==== Dataset extract
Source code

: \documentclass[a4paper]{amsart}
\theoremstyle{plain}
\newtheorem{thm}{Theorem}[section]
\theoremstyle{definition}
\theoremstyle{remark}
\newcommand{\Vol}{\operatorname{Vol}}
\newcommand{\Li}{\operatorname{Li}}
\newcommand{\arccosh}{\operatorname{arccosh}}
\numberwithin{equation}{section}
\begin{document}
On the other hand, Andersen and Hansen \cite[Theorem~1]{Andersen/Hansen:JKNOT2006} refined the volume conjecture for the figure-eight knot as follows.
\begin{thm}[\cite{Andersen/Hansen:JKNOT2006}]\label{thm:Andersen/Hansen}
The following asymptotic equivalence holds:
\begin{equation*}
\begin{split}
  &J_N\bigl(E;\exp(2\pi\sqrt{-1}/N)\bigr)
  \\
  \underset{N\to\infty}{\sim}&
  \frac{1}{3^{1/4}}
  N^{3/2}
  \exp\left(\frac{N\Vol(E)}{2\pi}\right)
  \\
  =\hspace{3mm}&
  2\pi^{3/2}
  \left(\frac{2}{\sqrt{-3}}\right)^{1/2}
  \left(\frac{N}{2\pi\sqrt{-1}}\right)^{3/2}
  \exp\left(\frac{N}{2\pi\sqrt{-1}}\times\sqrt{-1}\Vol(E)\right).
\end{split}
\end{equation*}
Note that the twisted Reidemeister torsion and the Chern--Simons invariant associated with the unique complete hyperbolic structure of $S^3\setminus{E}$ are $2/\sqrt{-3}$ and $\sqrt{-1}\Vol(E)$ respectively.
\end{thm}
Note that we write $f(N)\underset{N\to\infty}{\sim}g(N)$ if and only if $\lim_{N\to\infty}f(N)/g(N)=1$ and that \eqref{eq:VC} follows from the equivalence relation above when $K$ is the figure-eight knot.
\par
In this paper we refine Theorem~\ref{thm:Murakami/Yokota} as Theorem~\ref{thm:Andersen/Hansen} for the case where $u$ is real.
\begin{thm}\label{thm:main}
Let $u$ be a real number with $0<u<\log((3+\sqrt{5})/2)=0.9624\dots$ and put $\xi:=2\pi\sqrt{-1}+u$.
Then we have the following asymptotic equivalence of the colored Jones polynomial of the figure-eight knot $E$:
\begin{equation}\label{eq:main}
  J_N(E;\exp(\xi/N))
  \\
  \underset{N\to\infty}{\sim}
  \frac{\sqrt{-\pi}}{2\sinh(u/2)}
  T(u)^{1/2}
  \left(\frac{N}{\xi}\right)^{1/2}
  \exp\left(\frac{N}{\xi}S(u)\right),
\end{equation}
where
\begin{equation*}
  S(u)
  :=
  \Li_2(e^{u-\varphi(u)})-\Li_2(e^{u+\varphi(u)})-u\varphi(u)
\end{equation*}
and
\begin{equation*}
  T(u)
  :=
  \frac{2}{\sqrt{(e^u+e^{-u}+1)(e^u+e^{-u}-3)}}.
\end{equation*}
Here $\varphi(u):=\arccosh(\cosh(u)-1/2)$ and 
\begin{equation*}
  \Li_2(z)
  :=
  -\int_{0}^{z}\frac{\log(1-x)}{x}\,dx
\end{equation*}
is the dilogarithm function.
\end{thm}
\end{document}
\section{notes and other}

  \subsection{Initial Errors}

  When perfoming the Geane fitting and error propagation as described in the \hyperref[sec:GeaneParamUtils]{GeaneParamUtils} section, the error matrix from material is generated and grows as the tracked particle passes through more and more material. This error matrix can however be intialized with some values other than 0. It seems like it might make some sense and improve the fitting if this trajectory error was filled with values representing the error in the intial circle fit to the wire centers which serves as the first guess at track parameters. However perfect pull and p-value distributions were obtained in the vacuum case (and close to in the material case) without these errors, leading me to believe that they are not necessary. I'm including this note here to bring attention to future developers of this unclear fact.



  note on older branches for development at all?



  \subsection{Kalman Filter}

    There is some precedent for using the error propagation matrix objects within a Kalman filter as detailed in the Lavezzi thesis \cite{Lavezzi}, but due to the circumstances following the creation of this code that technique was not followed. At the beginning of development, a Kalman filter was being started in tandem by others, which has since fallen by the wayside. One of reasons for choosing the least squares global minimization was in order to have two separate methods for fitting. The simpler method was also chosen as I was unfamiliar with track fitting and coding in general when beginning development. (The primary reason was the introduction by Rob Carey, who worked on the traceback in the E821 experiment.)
========
If a line in the records above holds the string "where", copy it out.

**Written response**:
In this paper we refine Theorem~\ref{thm:Murakami/Yokota} as Theorem~\ref{thm:Andersen/Hansen} for the case where $u$ is real.
where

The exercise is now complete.